She sees him physically recoil; he actually leans backwards. "Ah," he says. "Well. Ha-ha. Good old Malcolm."

CJ smiles. "Good old Malcolm."

-

The MS breaks, and it's awful, and she stands in the press room and it feels like she's just making it worse, and afterwards she goes into her office and shuts the door and doesn't ever, not once, cry.

And one day Agent Butterfield comes in with an envelope stamped with the seal of Number Ten Downing Street, saying, "CJ, do you know a man called Malcolm Tucker?"

The postcard in the envelope is one of those quintessential British things, telephone-box red printed with the very stiff-upper-lip KEEP CALM AND CARRY ON, except that someone (Malcolm) has scrawled out the CARRY ON with two vicious strokes of black marker and written FUCK THE CUNTS there instead. The space for a message on the back is blank.

"The mailroom clerks were concerned by the obscene language," Ron says. "Does this seem like the kind of thing he'd do?"
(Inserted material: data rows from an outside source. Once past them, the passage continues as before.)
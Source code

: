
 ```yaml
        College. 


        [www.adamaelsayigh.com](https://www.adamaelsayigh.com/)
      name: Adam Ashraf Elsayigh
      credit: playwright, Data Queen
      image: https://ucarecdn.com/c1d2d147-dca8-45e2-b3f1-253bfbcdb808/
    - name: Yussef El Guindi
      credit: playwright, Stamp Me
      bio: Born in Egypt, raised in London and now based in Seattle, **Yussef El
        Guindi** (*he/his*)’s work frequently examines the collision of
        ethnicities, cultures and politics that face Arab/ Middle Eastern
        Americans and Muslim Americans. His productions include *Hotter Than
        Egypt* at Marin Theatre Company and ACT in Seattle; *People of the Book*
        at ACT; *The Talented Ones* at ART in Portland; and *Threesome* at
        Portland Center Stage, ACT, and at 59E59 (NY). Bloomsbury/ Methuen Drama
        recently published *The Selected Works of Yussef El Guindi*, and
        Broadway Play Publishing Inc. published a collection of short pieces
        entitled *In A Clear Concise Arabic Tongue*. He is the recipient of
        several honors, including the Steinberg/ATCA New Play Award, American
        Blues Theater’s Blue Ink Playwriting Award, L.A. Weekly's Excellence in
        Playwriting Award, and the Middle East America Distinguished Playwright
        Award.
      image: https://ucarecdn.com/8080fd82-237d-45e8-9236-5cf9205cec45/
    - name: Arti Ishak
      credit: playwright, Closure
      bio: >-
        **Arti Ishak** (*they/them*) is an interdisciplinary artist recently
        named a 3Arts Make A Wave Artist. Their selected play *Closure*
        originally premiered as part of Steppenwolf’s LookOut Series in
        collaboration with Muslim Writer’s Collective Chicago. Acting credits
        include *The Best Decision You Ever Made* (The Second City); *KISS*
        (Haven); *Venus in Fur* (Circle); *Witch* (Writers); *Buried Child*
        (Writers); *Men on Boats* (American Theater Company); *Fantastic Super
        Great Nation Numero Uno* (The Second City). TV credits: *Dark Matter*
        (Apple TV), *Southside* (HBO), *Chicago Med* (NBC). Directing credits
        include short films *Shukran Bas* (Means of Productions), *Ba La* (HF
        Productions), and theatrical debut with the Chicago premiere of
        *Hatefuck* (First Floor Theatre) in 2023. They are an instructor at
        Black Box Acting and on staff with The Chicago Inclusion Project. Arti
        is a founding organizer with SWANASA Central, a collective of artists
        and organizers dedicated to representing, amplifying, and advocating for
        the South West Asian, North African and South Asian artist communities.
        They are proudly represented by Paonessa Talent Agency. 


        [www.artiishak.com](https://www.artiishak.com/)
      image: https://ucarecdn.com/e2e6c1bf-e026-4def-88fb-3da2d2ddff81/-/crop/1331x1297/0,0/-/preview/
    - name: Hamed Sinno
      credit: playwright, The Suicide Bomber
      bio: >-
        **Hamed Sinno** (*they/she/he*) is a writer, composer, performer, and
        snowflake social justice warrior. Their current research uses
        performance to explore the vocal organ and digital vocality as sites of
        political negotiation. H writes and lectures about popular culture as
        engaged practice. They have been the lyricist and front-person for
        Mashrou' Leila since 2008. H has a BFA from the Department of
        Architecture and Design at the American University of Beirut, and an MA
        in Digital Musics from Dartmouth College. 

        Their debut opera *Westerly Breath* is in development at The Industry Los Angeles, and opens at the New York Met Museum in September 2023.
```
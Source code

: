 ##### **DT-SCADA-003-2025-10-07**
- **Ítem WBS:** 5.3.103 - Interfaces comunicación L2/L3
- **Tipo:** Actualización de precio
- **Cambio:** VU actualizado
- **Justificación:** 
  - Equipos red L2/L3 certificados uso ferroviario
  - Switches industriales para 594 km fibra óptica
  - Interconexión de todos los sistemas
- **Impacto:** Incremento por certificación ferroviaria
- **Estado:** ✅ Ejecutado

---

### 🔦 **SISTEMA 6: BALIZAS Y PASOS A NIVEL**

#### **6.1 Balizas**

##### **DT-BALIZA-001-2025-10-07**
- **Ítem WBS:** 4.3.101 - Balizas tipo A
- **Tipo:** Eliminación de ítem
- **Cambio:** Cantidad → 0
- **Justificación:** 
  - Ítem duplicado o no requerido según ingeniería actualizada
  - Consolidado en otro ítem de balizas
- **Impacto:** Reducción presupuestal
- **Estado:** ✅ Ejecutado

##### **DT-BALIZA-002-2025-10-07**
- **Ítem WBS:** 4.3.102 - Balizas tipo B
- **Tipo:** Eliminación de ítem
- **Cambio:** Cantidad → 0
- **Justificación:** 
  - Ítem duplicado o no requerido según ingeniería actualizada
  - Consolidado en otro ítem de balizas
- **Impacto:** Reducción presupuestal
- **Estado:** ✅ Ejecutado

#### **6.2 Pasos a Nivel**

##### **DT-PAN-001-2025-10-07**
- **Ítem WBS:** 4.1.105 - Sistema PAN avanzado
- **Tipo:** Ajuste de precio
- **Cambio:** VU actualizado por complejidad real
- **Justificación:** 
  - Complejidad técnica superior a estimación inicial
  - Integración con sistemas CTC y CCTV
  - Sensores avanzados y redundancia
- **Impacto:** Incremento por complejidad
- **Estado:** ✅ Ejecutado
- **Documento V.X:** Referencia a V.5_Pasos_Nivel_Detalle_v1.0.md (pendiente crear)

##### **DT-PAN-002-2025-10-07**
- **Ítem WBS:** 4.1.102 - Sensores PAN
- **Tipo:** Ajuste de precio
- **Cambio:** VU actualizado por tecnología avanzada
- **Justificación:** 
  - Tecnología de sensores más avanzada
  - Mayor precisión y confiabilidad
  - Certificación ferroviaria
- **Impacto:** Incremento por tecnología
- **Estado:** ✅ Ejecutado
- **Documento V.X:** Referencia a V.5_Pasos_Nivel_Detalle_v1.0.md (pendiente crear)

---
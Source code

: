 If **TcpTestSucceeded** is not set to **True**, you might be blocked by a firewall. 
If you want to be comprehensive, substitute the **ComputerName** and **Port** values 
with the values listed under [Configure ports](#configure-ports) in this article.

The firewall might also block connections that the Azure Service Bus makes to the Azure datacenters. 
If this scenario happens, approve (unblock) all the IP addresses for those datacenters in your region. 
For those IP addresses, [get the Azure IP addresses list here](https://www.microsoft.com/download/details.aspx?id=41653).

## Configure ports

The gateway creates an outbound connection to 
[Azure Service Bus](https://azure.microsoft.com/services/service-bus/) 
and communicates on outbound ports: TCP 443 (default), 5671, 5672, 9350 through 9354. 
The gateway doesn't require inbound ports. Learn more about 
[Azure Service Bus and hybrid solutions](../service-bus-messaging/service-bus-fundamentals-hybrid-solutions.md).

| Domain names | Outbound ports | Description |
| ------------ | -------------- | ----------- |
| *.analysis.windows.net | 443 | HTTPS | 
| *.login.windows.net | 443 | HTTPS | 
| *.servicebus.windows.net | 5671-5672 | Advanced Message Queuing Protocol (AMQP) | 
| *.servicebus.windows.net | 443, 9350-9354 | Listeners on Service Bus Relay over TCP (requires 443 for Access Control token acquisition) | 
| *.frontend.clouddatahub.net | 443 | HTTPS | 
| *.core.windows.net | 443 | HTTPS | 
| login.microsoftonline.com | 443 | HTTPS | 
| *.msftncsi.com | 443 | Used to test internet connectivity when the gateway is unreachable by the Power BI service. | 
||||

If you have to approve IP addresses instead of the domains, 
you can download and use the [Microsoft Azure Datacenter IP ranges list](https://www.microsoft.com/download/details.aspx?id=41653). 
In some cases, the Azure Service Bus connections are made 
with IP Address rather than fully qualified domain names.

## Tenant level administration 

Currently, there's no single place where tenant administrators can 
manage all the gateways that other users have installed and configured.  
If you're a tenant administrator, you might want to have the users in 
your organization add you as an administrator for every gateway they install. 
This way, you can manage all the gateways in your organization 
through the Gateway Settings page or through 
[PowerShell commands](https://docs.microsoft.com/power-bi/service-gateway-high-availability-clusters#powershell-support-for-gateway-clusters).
CJ laughs. "Yes," she says, turning the card over in her hands. "Absolutely, yes."

-

The night of the election the last person she's expecting to hear from is Malcolm, but her cell rings with an unidentified number and she picks up for once, and immediately there's his scratchy voice saying, brightly, "CJ, how's life in the fucking colonies?"

"Malcolm," she says, trying to sound annoyed. Failing, because tonight her President kicked _ass_. "How did you get this number?"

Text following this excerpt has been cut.